We read all the data carefully and coded them using Atlas.ti 9.0, a qualitative data analysis and research software, to identify (adapted from Stokoe 2012: 280) the sequences where the participants built the collections of explicit categories by 1) mentioning the client categories of the centre (e.g. child, family, citizen, etc.), 2) using category-resonant descriptions of the clients’ needs (well-off mothers, families with multiple difficulties, families that need multi-professional care, etc.), and 3) demarcating the services and actors in relation to the centre (which clients belong to the centre and which do not). We located a total of 60 sequences in the meeting interaction that comprise these three dimensions.
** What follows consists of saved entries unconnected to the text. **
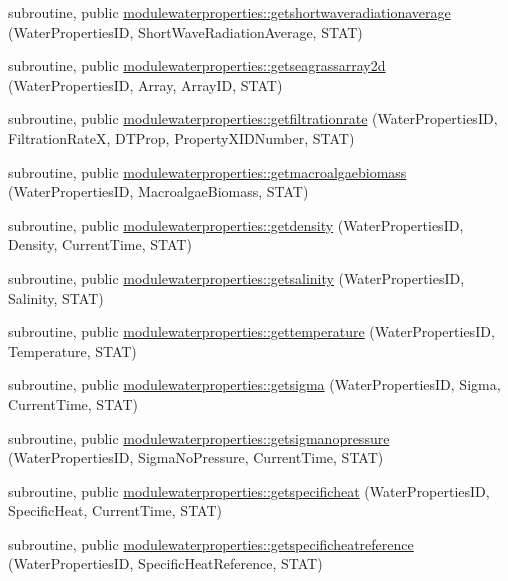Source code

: \begin{DoxyCompactItemize}
\item 
subroutine, public \mbox{\hyperlink{namespacemodulewaterproperties_a821377ba47455562f8f8a055ad136a15}{modulewaterproperties\+::getshortwaveradiationaverage}} (Water\+Properties\+ID, Short\+Wave\+Radiation\+Average, S\+T\+AT)
\item 
subroutine, public \mbox{\hyperlink{namespacemodulewaterproperties_a627fb9974f1a0e254f8b0f6dfa4653ea}{modulewaterproperties\+::getseagrassarray2d}} (Water\+Properties\+ID, Array, Array\+ID, S\+T\+AT)
\item 
subroutine, public \mbox{\hyperlink{namespacemodulewaterproperties_a66ca6cd5369fd51e843c91e5992b9050}{modulewaterproperties\+::getfiltrationrate}} (Water\+Properties\+ID, Filtration\+RateX, D\+T\+Prop, Property\+X\+I\+D\+Number, S\+T\+AT)
\item 
subroutine, public \mbox{\hyperlink{namespacemodulewaterproperties_a786f352ede780fcaec30c57d6653f0f1}{modulewaterproperties\+::getmacroalgaebiomass}} (Water\+Properties\+ID, Macroalgae\+Biomass, S\+T\+AT)
\item 
subroutine, public \mbox{\hyperlink{namespacemodulewaterproperties_a5d3bf3d9b122b9eee78afc56a4047507}{modulewaterproperties\+::getdensity}} (Water\+Properties\+ID, Density, Current\+Time, S\+T\+AT)
\item 
subroutine, public \mbox{\hyperlink{namespacemodulewaterproperties_a3bb9d317e5be992645961cb331bdb55a}{modulewaterproperties\+::getsalinity}} (Water\+Properties\+ID, Salinity, S\+T\+AT)
\item 
subroutine, public \mbox{\hyperlink{namespacemodulewaterproperties_a98876d77f6e973aec7cd3341346e8d8b}{modulewaterproperties\+::gettemperature}} (Water\+Properties\+ID, Temperature, S\+T\+AT)
\item 
subroutine, public \mbox{\hyperlink{namespacemodulewaterproperties_ae8ca73c7b0b0c01064b13ed994d0935c}{modulewaterproperties\+::getsigma}} (Water\+Properties\+ID, Sigma, Current\+Time, S\+T\+AT)
\item 
subroutine, public \mbox{\hyperlink{namespacemodulewaterproperties_a900d2a5073201659f4476e350c5d728a}{modulewaterproperties\+::getsigmanopressure}} (Water\+Properties\+ID, Sigma\+No\+Pressure, Current\+Time, S\+T\+AT)
\item 
subroutine, public \mbox{\hyperlink{namespacemodulewaterproperties_aa36e244423ac757e350a49437c3fb368}{modulewaterproperties\+::getspecificheat}} (Water\+Properties\+ID, Specific\+Heat, Current\+Time, S\+T\+AT)
\item 
subroutine, public \mbox{\hyperlink{namespacemodulewaterproperties_af502ab70c7f5479a4e039154e3b7b099}{modulewaterproperties\+::getspecificheatreference}} (Water\+Properties\+ID, Specific\+Heat\+Reference, S\+T\+AT)

\end{DoxyCompactItemize}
These sequences were then divided into three sections according to the client categorisations produced in them: ordinary families, best matching families, and families with too specific needs. These categories are based on the different levels of needs the families are seen to have and the ways these needs must be processed, whether within or outside the centre. They compose a client continuum from minor to major needs and beyond. For detailed analysis, we selected six extracts from six different meetings that best demonstrate the production of these three categorisations and the ways they are oriented and negotiated between managers. The extracts have been analysed in the original language and then translated into English verbatim.
Ethics
The meetings are part of the larger data corpus that was produced by a research project funded by the Ministry of Social Affairs and Health (2017–2018). The project received official research permission from the municipality where the centre is located. Furthermore, consent from each participant was obtained. The data are stored in the university’s secured data drive. Access to the data requires two-factor user authentication (MFA), and only the researchers involved in the above-mentioned project have access. The extracts are carefully anonymised, with all identifiers either removed or changed. Overall, the study was conducted by following the ethical principles of good scientific practice (Responsible conduct of research 2012).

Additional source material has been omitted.